▸ **Task description**
As the answer, set down the lines below from the one containing "Four roles are" through the one containing "CLIENT is a", exactly and inclusively, and no others.

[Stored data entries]
────────────────────

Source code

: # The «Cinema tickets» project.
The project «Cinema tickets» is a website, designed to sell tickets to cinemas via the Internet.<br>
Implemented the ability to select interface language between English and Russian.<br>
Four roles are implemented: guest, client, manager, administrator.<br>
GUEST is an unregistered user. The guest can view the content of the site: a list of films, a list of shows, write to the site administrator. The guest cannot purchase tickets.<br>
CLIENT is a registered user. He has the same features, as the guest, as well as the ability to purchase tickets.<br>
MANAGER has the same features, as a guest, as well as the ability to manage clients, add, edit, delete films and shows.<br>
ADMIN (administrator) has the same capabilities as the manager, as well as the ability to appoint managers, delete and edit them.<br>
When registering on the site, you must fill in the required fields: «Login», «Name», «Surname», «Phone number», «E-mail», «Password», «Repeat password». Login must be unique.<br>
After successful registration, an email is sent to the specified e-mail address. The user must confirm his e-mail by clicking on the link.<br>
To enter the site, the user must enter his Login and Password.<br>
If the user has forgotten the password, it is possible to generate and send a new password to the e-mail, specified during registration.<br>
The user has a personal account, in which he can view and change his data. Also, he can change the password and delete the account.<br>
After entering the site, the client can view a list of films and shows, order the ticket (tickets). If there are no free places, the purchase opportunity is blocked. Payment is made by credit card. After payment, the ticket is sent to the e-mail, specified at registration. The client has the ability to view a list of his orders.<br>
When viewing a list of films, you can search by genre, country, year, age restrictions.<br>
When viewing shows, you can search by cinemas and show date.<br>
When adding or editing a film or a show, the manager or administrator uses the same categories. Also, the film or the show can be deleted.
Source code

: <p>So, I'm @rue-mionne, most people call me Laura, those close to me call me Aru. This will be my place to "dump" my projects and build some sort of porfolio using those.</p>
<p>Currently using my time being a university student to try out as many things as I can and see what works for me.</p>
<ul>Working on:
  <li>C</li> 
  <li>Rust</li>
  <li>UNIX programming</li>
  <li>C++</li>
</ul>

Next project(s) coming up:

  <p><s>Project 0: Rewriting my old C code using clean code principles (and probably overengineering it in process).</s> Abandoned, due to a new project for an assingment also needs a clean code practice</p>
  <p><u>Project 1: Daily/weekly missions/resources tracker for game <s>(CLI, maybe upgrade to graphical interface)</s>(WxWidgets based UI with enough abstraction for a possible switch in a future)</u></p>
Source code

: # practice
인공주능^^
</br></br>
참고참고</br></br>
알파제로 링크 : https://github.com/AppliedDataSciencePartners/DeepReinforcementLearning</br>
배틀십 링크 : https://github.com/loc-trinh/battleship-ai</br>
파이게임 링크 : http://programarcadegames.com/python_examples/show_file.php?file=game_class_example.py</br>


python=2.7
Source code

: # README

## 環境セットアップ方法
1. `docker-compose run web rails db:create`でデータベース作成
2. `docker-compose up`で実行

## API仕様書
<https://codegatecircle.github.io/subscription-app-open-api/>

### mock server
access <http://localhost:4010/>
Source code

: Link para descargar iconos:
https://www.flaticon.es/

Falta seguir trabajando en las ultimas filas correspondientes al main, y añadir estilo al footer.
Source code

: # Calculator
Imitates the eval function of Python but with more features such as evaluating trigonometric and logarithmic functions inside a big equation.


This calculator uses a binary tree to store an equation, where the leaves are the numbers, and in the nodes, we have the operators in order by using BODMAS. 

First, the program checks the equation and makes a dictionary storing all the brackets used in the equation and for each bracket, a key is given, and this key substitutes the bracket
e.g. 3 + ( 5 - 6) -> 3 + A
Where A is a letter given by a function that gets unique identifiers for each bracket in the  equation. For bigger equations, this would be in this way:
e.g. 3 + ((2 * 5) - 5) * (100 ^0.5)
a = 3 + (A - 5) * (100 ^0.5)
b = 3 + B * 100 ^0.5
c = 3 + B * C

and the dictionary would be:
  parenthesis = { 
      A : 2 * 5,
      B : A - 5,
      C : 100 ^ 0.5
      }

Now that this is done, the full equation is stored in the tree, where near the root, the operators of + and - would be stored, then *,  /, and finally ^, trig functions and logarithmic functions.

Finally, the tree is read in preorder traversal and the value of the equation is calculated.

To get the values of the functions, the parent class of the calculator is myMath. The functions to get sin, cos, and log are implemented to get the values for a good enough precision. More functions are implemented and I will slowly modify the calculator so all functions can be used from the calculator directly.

────────────────────

▸ **Result for this exercise**
Four roles are implemented: guest, client, manager, administrator.<br>
GUEST is an unregistered user. The guest can view the content of the site: a list of films, a list of shows, write to the site administrator. The guest cannot purchase tickets.<br>
CLIENT is a registered user. He has the same features, as the guest, as well as the ability to purchase tickets.<br>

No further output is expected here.